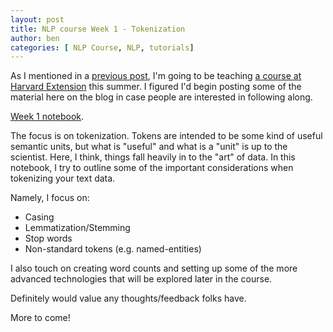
 ```yaml
---
layout: post
title: NLP course Week 1 - Tokenization
author: ben
categories: [ NLP Course, NLP, tutorials]
---
```


As I mentioned in a [previous post](https://bpben.github.io/2020/02/10/announcements/), I'm going to be teaching [a course at Harvard Extension](https://www.extension.harvard.edu/course-catalog/courses-by-certificate/data-science-certificate/text-analytics-and-natural-language-processing/34793) this summer.  I figured I'd begin posting some of the material here on the blog in case people are interested in following along.

[Week 1 notebook](https://github.com/bpben/nlp_lessons/blob/master/notebooks_instructor/week_1_intro.ipynb).

The focus is on tokenization.  Tokens are intended to be some kind of useful semantic units, but what is "useful" and what is a "unit" is up to the scientist.  Here, I think, things fall heavily in to the "art" of data.  In this notebook, I try to outline some of the important considerations when tokenizing your text data.

Namely, I focus on:

-  Casing
- Lemmatization/Stemming
- Stop words
- Non-standard tokens (e.g. named-entities)

I also touch on creating word counts and setting up some of the more advanced technologies that will be explored later in the course.

Definitely would value any thoughts/feedback folks have.

More to come!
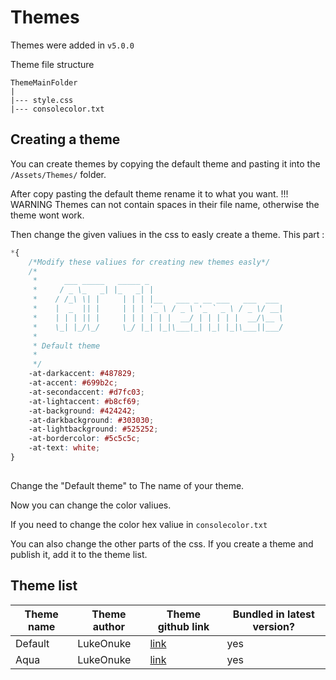 # Themes
 Themes were added in `v5.0.0`
 
 Theme file structure
 ```
 ThemeMainFolder
 |
 |--- style.css
 |--- consolecolor.txt
 ```
 
## Creating a theme
You can create themes by copying the default theme and pasting it into the `/Assets/Themes/` folder. 
 
After copy pasting the default theme rename it to what you want.
!!! WARNING Themes can not contain spaces in their file name, otherwise the theme wont work.
 
Then change the given valiues in the css to easly create a theme. This part :
 
```css
*{
    /*Modify these valiues for creating new themes easly*/
    /*
     *      ___ _____   _____ _                              
     *     / _ \_   _| |_   _| |                             
     *    / /_\ \| |     | | | |__   ___ _ __ ___   ___  ___ 
     *    |  _  || |     | | | '_ \ / _ \ '_ ` _ \ / _ \/ __|
     *    | | | || |     | | | | | |  __/ | | | | |  __/\__ \
     *    \_| |_/\_/     \_/ |_| |_|\___|_| |_| |_|\___||___/
     *
     * Default theme
     *
     */
    -at-darkaccent: #487829;
    -at-accent: #699b2c;
    -at-secondaccent: #d7fc03; 
    -at-lightaccent: #b8cf69;
    -at-background: #424242;
    -at-darkbackground: #303030;
    -at-lightbackground: #525252;
    -at-bordercolor: #5c5c5c;
    -at-text: white;
}
 
```
Change the "Default theme" to The name of your theme.
 
Now you can change the color valiues.
 
If you need to change the color hex valiue in `consolecolor.txt`
 
You can also change the other parts of the css. If you create a theme and publish it, add it to the theme list.
 
## Theme list 
|Theme name| Theme author | Theme github link | Bundled in latest version? |
|--|--|--|--|
| Default | LukeOnuke | [link](https://github.com/LukeOnuke/AdminTools/tree/master/AdminTools/Assets/Themes/Default) | yes |
| Aqua | LukeOnuke | [link](https://github.com/LukeOnuke/AdminTools/tree/master/AdminTools/Assets/Themes/Aqua) | yes |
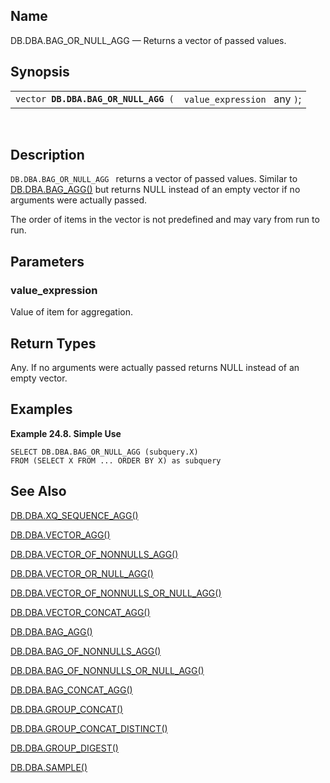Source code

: <div id="fn_bag_or_null_agg" class="refentry">

<div class="titlepage">

</div>

<div class="refnamediv">

## Name

DB.DBA.BAG_OR_NULL_AGG — Returns a vector of passed values.

</div>

<div class="refsynopsisdiv">

## Synopsis

<div id="fsyn_bag_or_null_agg" class="funcsynopsis">

|                                           |                              |
|-------------------------------------------|------------------------------|
| `vector `**`DB.DBA.BAG_OR_NULL_AGG`**` (` | `value_expression ` any `)`; |

<div class="funcprototype-spacer">

 

</div>

</div>

</div>

<div id="desc_bag_or_null_agg" class="refsect1">

## Description

`DB.DBA.BAG_OR_NULL_AGG ` returns a vector of passed values. Similar to
<a href="fn_bag_agg.html" class="link"
title="DB.DBA.BAG_AGG">DB.DBA.BAG_AGG()</a> but returns NULL instead of
an empty vector if no arguments were actually passed.

The order of items in the vector is not predefined and may vary from run
to run.

</div>

<div id="params_bag_or_null_agg" class="refsect1">

## Parameters

<div id="id80079" class="refsect2">

### value_expression

Value of item for aggregation.

</div>

</div>

<div id="ret_bag_or_null_agg" class="refsect1">

## Return Types

Any. If no arguments were actually passed returns NULL instead of an
empty vector.

</div>

<div id="examples_bag_or_null_agg" class="refsect1">

## Examples

<div id="ex_bag_or_null_agg_1" class="example">

**Example 24.8. Simple Use**

<div class="example-contents">

``` programlisting
SELECT DB.DBA.BAG_OR_NULL_AGG (subquery.X)
FROM (SELECT X FROM ... ORDER BY X) as subquery
```

</div>

</div>

  

</div>

<div id="seealso_bag_or_null_agg" class="refsect1">

## See Also

<a href="fn_xq_sequence_agg.html" class="link"
title="DB.DBA.XQ_SEQUENCE_AGG">DB.DBA.XQ_SEQUENCE_AGG()</a>

<a href="fn_vector_agg.html" class="link"
title="DB.DBA.VECTOR_AGG">DB.DBA.VECTOR_AGG()</a>

<a href="fn_vector_of_nonnulls_agg.html" class="link"
title="DB.DBA.VECTOR_OF_NONNULLS_AGG">DB.DBA.VECTOR_OF_NONNULLS_AGG()</a>

<a href="fn_vector_or_null_agg.html" class="link"
title="DB.DBA.VECTOR_OR_NULL_AGG">DB.DBA.VECTOR_OR_NULL_AGG()</a>

<a href="fn_vector_of_nonnulls_or_null_agg.html" class="link"
title="DB.DBA.VECTOR_OF_NONNULLS_OR_NULL_AGG">DB.DBA.VECTOR_OF_NONNULLS_OR_NULL_AGG()</a>

<a href="fn_vector_concat_agg.html" class="link"
title="DB.DBA.VECTOR_CONCAT_AGG">DB.DBA.VECTOR_CONCAT_AGG()</a>

<a href="fn_bag_agg.html" class="link"
title="DB.DBA.BAG_AGG">DB.DBA.BAG_AGG()</a>

<a href="fn_bag_of_nonnulls_agg.html" class="link"
title="DB.DBA.BAG_OF_NONNULLS_AGG">DB.DBA.BAG_OF_NONNULLS_AGG()</a>

<a href="fn_bag_of_nonnulls_or_null_agg.html" class="link"
title="DB.DBA.BAG_OF_NONNULLS_OR_NULL_AGG">DB.DBA.BAG_OF_NONNULLS_OR_NULL_AGG()</a>

<a href="fn_bag_concat_agg.html" class="link"
title="DB.DBA.BAG_CONCAT_AGG">DB.DBA.BAG_CONCAT_AGG()</a>

<a href="fn_group_concat.html" class="link"
title="DB.DBA.GROUP_CONCAT">DB.DBA.GROUP_CONCAT()</a>

<a href="fn_group_concat_distinct.html" class="link"
title="DB.DBA.GROUP_CONCAT_DISTINCT">DB.DBA.GROUP_CONCAT_DISTINCT()</a>

<a href="fn_group_digest.html" class="link"
title="DB.DBA.GROUP_DIGEST">DB.DBA.GROUP_DIGEST()</a>

<a href="fn_sample.html" class="link"
title="DB.DBA.SAMPLE">DB.DBA.SAMPLE()</a>

</div>

</div>
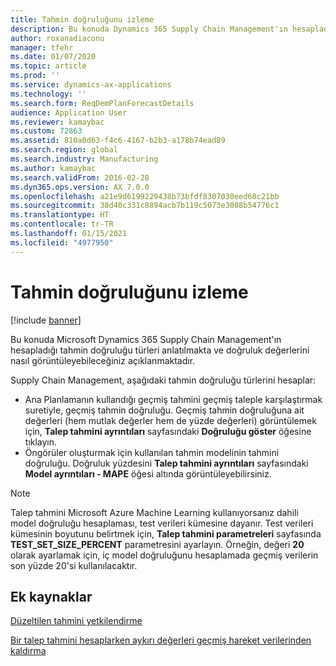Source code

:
 ```yaml
---
title: Tahmin doğruluğunu izleme
description: Bu konuda Dynamics 365 Supply Chain Management'ın hesapladığı tahmin doğruluğu türleri anlatılmakta ve doğruluk değerlerini nasıl görüntüleyebileceğiniz açıklanmaktadır.
author: roxanadiaconu
manager: tfehr
ms.date: 01/07/2020
ms.topic: article
ms.prod: ''
ms.service: dynamics-ax-applications
ms.technology: ''
ms.search.form: ReqDemPlanForecastDetails
audience: Application User
ms.reviewer: kamaybac
ms.custom: 72863
ms.assetid: 810a0d63-f4c6-4167-b2b3-a178b74ead89
ms.search.region: global
ms.search.industry: Manufacturing
ms.author: kamaybac
ms.search.validFrom: 2016-02-28
ms.dyn365.ops.version: AX 7.0.0
ms.openlocfilehash: a21e9d6199229438b73bfdf8307030eed60c21bb
ms.sourcegitcommit: 38d40c331c8894acb7b119c5073e3088b54776c1
ms.translationtype: HT
ms.contentlocale: tr-TR
ms.lasthandoff: 01/15/2021
ms.locfileid: "4977950"
---
```

# <a name="monitor-forecast-accuracy"></a>Tahmin doğruluğunu izleme

[!include [banner](../includes/banner.md)]

Bu konuda Microsoft Dynamics 365 Supply Chain Management'ın hesapladığı tahmin doğruluğu türleri anlatılmakta ve doğruluk değerlerini nasıl görüntüleyebileceğiniz açıklanmaktadır.

Supply Chain Management, aşağıdaki tahmin doğruluğu türlerini hesaplar:

-   Ana Planlamanın kullandığı geçmiş tahmini geçmiş taleple karşılaştırmak suretiyle, geçmiş tahmin doğruluğu. Geçmiş tahmin doğruluğuna ait değerleri (hem mutlak değerler hem de yüzde değerleri) görüntülemek için, **Talep tahmini ayrıntıları** sayfasındaki **Doğruluğu göster** öğesine tıklayın.
-   Öngörüler oluşturmak için kullanılan tahmin modelinin tahmini doğruluğu. Doğruluk yüzdesini **Talep tahmini ayrıntıları** sayfasındaki **Model ayrıntıları - MAPE** öğesi altında görüntüleyebilirsiniz. 

> [!NOTE]
> Talep tahmini Microsoft Azure Machine Learning kullanıyorsanız dahili model doğruluğu hesaplaması, test verileri kümesine dayanır. Test verileri kümesinin boyutunu belirtmek için, **Talep tahmini parametreleri** sayfasında **TEST\_SET\_SIZE\_PERCENT** parametresini ayarlayın. Örneğin, değeri **20** olarak ayarlamak için, iç model doğruluğunu hesaplamada geçmiş verilerin son yüzde 20'si kullanılacaktır.


<a name="additional-resources"></a>Ek kaynaklar
--------

[Düzeltilen tahmini yetkilendirme](authorize-adjusted-forecast.md)

[Bir talep tahmini hesaplarken aykırı değerleri geçmiş hareket verilerinden kaldırma](remove-historical-outliers-calculating-demand-forecast.md)




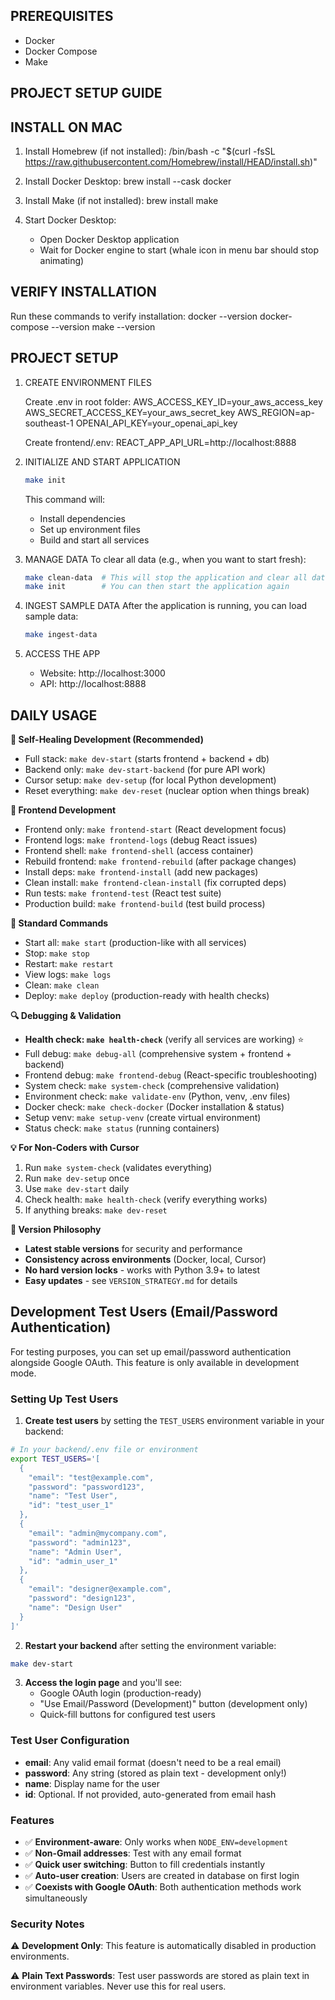 PREREQUISITES
------------
- Docker
- Docker Compose
- Make

PROJECT SETUP GUIDE
------------------

INSTALL ON MAC
-------------
1. Install Homebrew (if not installed):
   /bin/bash -c "$(curl -fsSL https://raw.githubusercontent.com/Homebrew/install/HEAD/install.sh)"

2. Install Docker Desktop:
   brew install --cask docker

3. Install Make (if not installed):
   brew install make

4. Start Docker Desktop:
   - Open Docker Desktop application
   - Wait for Docker engine to start (whale icon in menu bar should stop animating)

VERIFY INSTALLATION
------------------
Run these commands to verify installation:
docker --version
docker-compose --version
make --version

PROJECT SETUP
------------
1. CREATE ENVIRONMENT FILES
   
   Create .env in root folder:
   AWS_ACCESS_KEY_ID=your_aws_access_key
   AWS_SECRET_ACCESS_KEY=your_aws_secret_key
   AWS_REGION=ap-southeast-1
   OPENAI_API_KEY=your_openai_api_key

   Create frontend/.env:
   REACT_APP_API_URL=http://localhost:8888

2. INITIALIZE AND START APPLICATION
   ```bash
   make init
   ```
   This command will:
   - Install dependencies
   - Set up environment files
   - Build and start all services

3. MANAGE DATA
   To clear all data (e.g., when you want to start fresh):
   ```bash
   make clean-data  # This will stop the application and clear all data
   make init        # You can then start the application again
   ```

4. INGEST SAMPLE DATA
   After the application is running, you can load sample data:
   ```bash
   make ingest-data
   ```

5. ACCESS THE APP
   - Website: http://localhost:3000
   - API: http://localhost:8888

DAILY USAGE
-----------
**🚀 Self-Healing Development (Recommended)**
- Full stack: `make dev-start` (starts frontend + backend + db)
- Backend only: `make dev-start-backend` (for pure API work)
- Cursor setup: `make dev-setup` (for local Python development)
- Reset everything: `make dev-reset` (nuclear option when things break)

**🎨 Frontend Development**
- Frontend only: `make frontend-start` (React development focus)
- Frontend logs: `make frontend-logs` (debug React issues)
- Frontend shell: `make frontend-shell` (access container)
- Rebuild frontend: `make frontend-rebuild` (after package changes)
- Install deps: `make frontend-install` (add new packages)
- Clean install: `make frontend-clean-install` (fix corrupted deps)
- Run tests: `make frontend-test` (React test suite)
- Production build: `make frontend-build` (test build process)

**🔧 Standard Commands**
- Start all: `make start` (production-like with all services)
- Stop: `make stop`
- Restart: `make restart`
- View logs: `make logs`
- Clean: `make clean`
- Deploy: `make deploy` (production-ready with health checks)

**🔍 Debugging & Validation**
- **Health check: `make health-check`** (verify all services are working) ⭐
- Full debug: `make debug-all` (comprehensive system + frontend + backend)
- Frontend debug: `make frontend-debug` (React-specific troubleshooting)
- System check: `make system-check` (comprehensive validation)
- Environment check: `make validate-env` (Python, venv, .env files)
- Docker check: `make check-docker` (Docker installation & status)
- Setup venv: `make setup-venv` (create virtual environment)
- Status check: `make status` (running containers)

**💡 For Non-Coders with Cursor**
1. Run `make system-check` (validates everything)
2. Run `make dev-setup` once
3. Use `make dev-start` daily
4. Check health: `make health-check` (verify everything works)
5. If anything breaks: `make dev-reset`

**🔄 Version Philosophy**
- **Latest stable versions** for security and performance
- **Consistency across environments** (Docker, local, Cursor)
- **No hard version locks** - works with Python 3.9+ to latest
- **Easy updates** - see `VERSION_STRATEGY.md` for details

## Development Test Users (Email/Password Authentication)

For testing purposes, you can set up email/password authentication alongside Google OAuth. This feature is only available in development mode.

### Setting Up Test Users

1. **Create test users** by setting the `TEST_USERS` environment variable in your backend:

```bash
# In your backend/.env file or environment
export TEST_USERS='[
  {
    "email": "test@example.com",
    "password": "password123",
    "name": "Test User",
    "id": "test_user_1"
  },
  {
    "email": "admin@mycompany.com", 
    "password": "admin123",
    "name": "Admin User",
    "id": "admin_user_1"
  },
  {
    "email": "designer@example.com",
    "password": "design123", 
    "name": "Design User"
  }
]'
```

2. **Restart your backend** after setting the environment variable:

```bash
make dev-start
```

3. **Access the login page** and you'll see:
   - Google OAuth login (production-ready)
   - "Use Email/Password (Development)" button (development only)
   - Quick-fill buttons for configured test users

### Test User Configuration

- **email**: Any valid email format (doesn't need to be a real email)
- **password**: Any string (stored as plain text - development only!)
- **name**: Display name for the user
- **id**: Optional. If not provided, auto-generated from email hash

### Features

- ✅ **Environment-aware**: Only works when `NODE_ENV=development`
- ✅ **Non-Gmail addresses**: Test with any email format
- ✅ **Quick user switching**: Button to fill credentials instantly
- ✅ **Auto-user creation**: Users are created in database on first login
- ✅ **Coexists with Google OAuth**: Both authentication methods work simultaneously

### Security Notes

⚠️ **Development Only**: This feature is automatically disabled in production environments.

⚠️ **Plain Text Passwords**: Test user passwords are stored as plain text in environment variables. Never use this for real users.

------------------------------

[PROMPT] Before answering, find the line with "After copy pasting" in the records above; then reproduce exactly each line from the first through that line, leaving out pictures.

[ANSWER SPACE]
 ```yaml
---
layout: post
title: NLP course Week 1 - Tokenization
author: ben
categories: [ NLP Course, NLP, tutorials]
---
```


As I mentioned in a [previous post](https://bpben.github.io/2020/02/10/announcements/), I'm going to be teaching [a course at Harvard Extension](https://www.extension.harvard.edu/course-catalog/courses-by-certificate/data-science-certificate/text-analytics-and-natural-language-processing/34793) this summer.  I figured I'd begin posting some of the material here on the blog in case people are interested in following along.

[Week 1 notebook](https://github.com/bpben/nlp_lessons/blob/master/notebooks_instructor/week_1_intro.ipynb).

The focus is on tokenization.  Tokens are intended to be some kind of useful semantic units, but what is "useful" and what is a "unit" is up to the scientist.  Here, I think, things fall heavily in to the "art" of data.  In this notebook, I try to outline some of the important considerations when tokenizing your text data.

Namely, I focus on:

-  Casing
- Lemmatization/Stemming
- Stop words
- Non-standard tokens (e.g. named-entities)

I also touch on creating word counts and setting up some of the more advanced technologies that will be explored later in the course.

Definitely would value any thoughts/feedback folks have.

More to come!
 # Themes
 Themes were added in `v5.0.0`
 
 Theme file structure
 ```
 ThemeMainFolder
 |
 |--- style.css
 |--- consolecolor.txt
 ```
 
## Creating a theme
You can create themes by copying the default theme and pasting it into the `/Assets/Themes/` folder. 
 
After copy pasting the default theme rename it to what you want.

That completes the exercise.